- TASK ITEM -
Leave the pictures out while you restate every entry below word for word.
##### DATA EXTRACTS
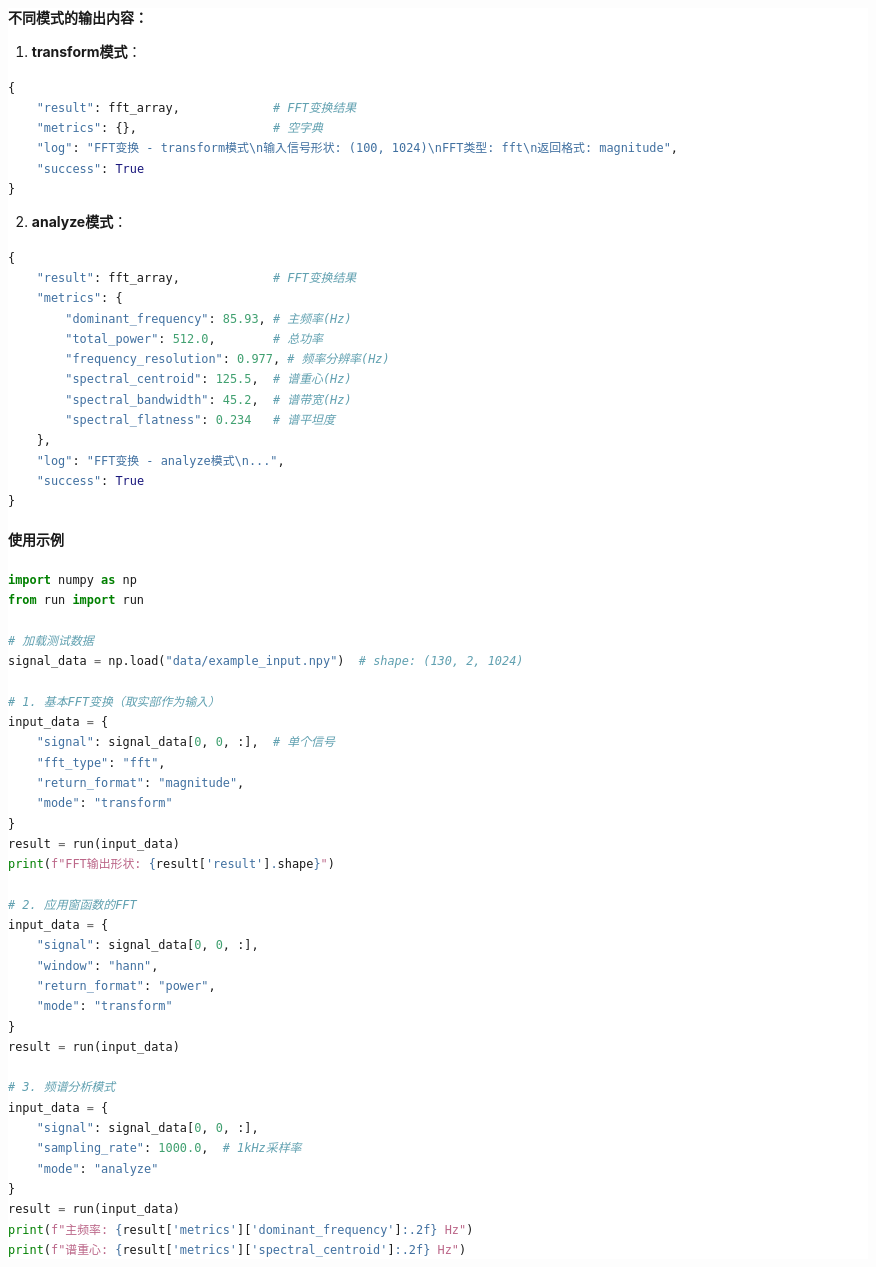 **不同模式的输出内容：**

1. **transform模式**：
```python
{
    "result": fft_array,             # FFT变换结果
    "metrics": {},                   # 空字典
    "log": "FFT变换 - transform模式\n输入信号形状: (100, 1024)\nFFT类型: fft\n返回格式: magnitude",
    "success": True
}
```

2. **analyze模式**：
```python
{
    "result": fft_array,             # FFT变换结果
    "metrics": {
        "dominant_frequency": 85.93, # 主频率(Hz)
        "total_power": 512.0,        # 总功率
        "frequency_resolution": 0.977, # 频率分辨率(Hz)
        "spectral_centroid": 125.5,  # 谱重心(Hz)
        "spectral_bandwidth": 45.2,  # 谱带宽(Hz)
        "spectral_flatness": 0.234   # 谱平坦度
    },
    "log": "FFT变换 - analyze模式\n...",
    "success": True
}
```

#### 使用示例

```python
import numpy as np
from run import run

# 加载测试数据
signal_data = np.load("data/example_input.npy")  # shape: (130, 2, 1024)

# 1. 基本FFT变换（取实部作为输入）
input_data = {
    "signal": signal_data[0, 0, :],  # 单个信号
    "fft_type": "fft",
    "return_format": "magnitude",
    "mode": "transform"
}
result = run(input_data)
print(f"FFT输出形状: {result['result'].shape}")

# 2. 应用窗函数的FFT
input_data = {
    "signal": signal_data[0, 0, :],
    "window": "hann",
    "return_format": "power",
    "mode": "transform"
}
result = run(input_data)

# 3. 频谱分析模式
input_data = {
    "signal": signal_data[0, 0, :],
    "sampling_rate": 1000.0,  # 1kHz采样率
    "mode": "analyze"
}
result = run(input_data)
print(f"主频率: {result['metrics']['dominant_frequency']:.2f} Hz")
print(f"谱重心: {result['metrics']['spectral_centroid']:.2f} Hz")
```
##########
- OUTPUT OF THE EXERCISE -
 **不同模式的输出内容：**

1. **transform模式**：
```python
{
    "result": fft_array,             # FFT变换结果
    "metrics": {},                   # 空字典
    "log": "FFT变换 - transform模式\n输入信号形状: (100, 1024)\nFFT类型: fft\n返回格式: magnitude",
    "success": True
}
```

2. **analyze模式**：
```python
{
    "result": fft_array,             # FFT变换结果
    "metrics": {
        "dominant_frequency": 85.93, # 主频率(Hz)
        "total_power": 512.0,        # 总功率
        "frequency_resolution": 0.977, # 频率分辨率(Hz)
        "spectral_centroid": 125.5,  # 谱重心(Hz)
        "spectral_bandwidth": 45.2,  # 谱带宽(Hz)
        "spectral_flatness": 0.234   # 谱平坦度
    },
    "log": "FFT变换 - analyze模式\n...",
    "success": True
}
```

#### 使用示例

```python
import numpy as np
from run import run

# 加载测试数据
signal_data = np.load("data/example_input.npy")  # shape: (130, 2, 1024)

# 1. 基本FFT变换（取实部作为输入）
input_data = {
    "signal": signal_data[0, 0, :],  # 单个信号
    "fft_type": "fft",
    "return_format": "magnitude",
    "mode": "transform"
}
result = run(input_data)
print(f"FFT输出形状: {result['result'].shape}")

# 2. 应用窗函数的FFT
input_data = {
    "signal": signal_data[0, 0, :],
    "window": "hann",
    "return_format": "power",
    "mode": "transform"
}
result = run(input_data)

# 3. 频谱分析模式
input_data = {
    "signal": signal_data[0, 0, :],
    "sampling_rate": 1000.0,  # 1kHz采样率
    "mode": "analyze"
}
result = run(input_data)
print(f"主频率: {result['metrics']['dominant_frequency']:.2f} Hz")
print(f"谱重心: {result['metrics']['spectral_centroid']:.2f} Hz")
```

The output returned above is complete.